NEAR MISS ON BELLEFONTE AVENUE

By Lou Bernard

Just about any time things get a little slow, writing-wise, I can count on the Clinton County Times. The Times loved running interesting, and sometimes bizarre, stories that no other newspaper would touch. If I’m short for ideas, I can just look over the Clinton County Times from the early 1900s, and come back with a collection of them.

“Snatched From Death,” is the headline on one of these, and it ran on the front page on February 13, 1903.

The incident happened along Bellefonte Avenue on Monday, February 9, at about six PM. It was a busy evening, with people from the silk mill and other local locations walking along the avenue. One of these people was William Porter, a local man who’d been born on April 8, 1839, just a couple of months before Clinton County was founded. He was sixty-four at the time, and suffering from rheumatism and loss of sight and hearing.

In spite of all this, he was part of the crowd that evening at rush hour, waiting along Bellefonte Avenue for a long train to pass by. Based on what I can see in the article, Porter was basically depending on the rest of the crowd to help shuffle him along.

The train passed, and the crowd moved forward. At the time, the guard gates were manually operated by a railroad employee in a booth, instead of automatically like they are today. The employee had gone home, however, apparently getting off work before the silk mill guys. It was procedure in those days to just leave the gate up and let people fend for themselves after hours.

The crowd got across, but Porter fell and landed on the tracks. And then a freight car broke free from the rest of the train, with the sort of excellent timing these disasters are known for. It rolled back, heading straight for Porter, who had no idea it was coming.

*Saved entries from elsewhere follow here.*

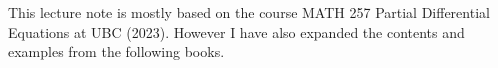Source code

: \documentclass[12pt]{article}
\begin{document}

This lecture note is mostly based on the course MATH 257 Partial Differential Equations at UBC (2023). However I have also expanded the contents and examples from the following books.

\newpage


\end{document}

A few of the stragglers, still crossing the tracks, leaped out of the way. Some of the crowd turned away, unable to watch what was about to happen.

“As he got on the track he fell,” noted the Clinton County Times, ”And was unable to get upon his feet before the train was upon him.”

It could have ended in a horrible tragedy, but if it had, I wouldn’t be sitting here a hundred and twenty one years later, writing about it with this lighthearted tone. Two railroad employees, who apparently were either just hanging around or scheduled to work later than the gate guy, took action and grabbed Porter, pulling him out of the way.

“Just in a second of time the railroaders took hold of him and lifted him bodily to a place of safety,” said the Times. “The escape from a terrible death was very narrow.”

The freight car rolled past without any injury to anyone, luckily.

Porter wound up with a few bruises, due to the grabbing and lifting, as the employees hadn’t had time to handle him gently, but I think we can all agree it was better than the other option. The Clinton County Times sort of editorialized about the wisdom of leaving the gates unsupervised: “It is a mot dangerous hour to leave such a public place unprotected for Bellefonte Avenue at quitting time is one of the busiest places in the city.”

As it was, the men bought Porter another sixteen years of life. Porter is buried in the Jersey Shore Cemetery. He died some years after the incident, on April 11, 1919, just past his eightieth birthday. It’s reasonable to assume that this time, trains were not involved.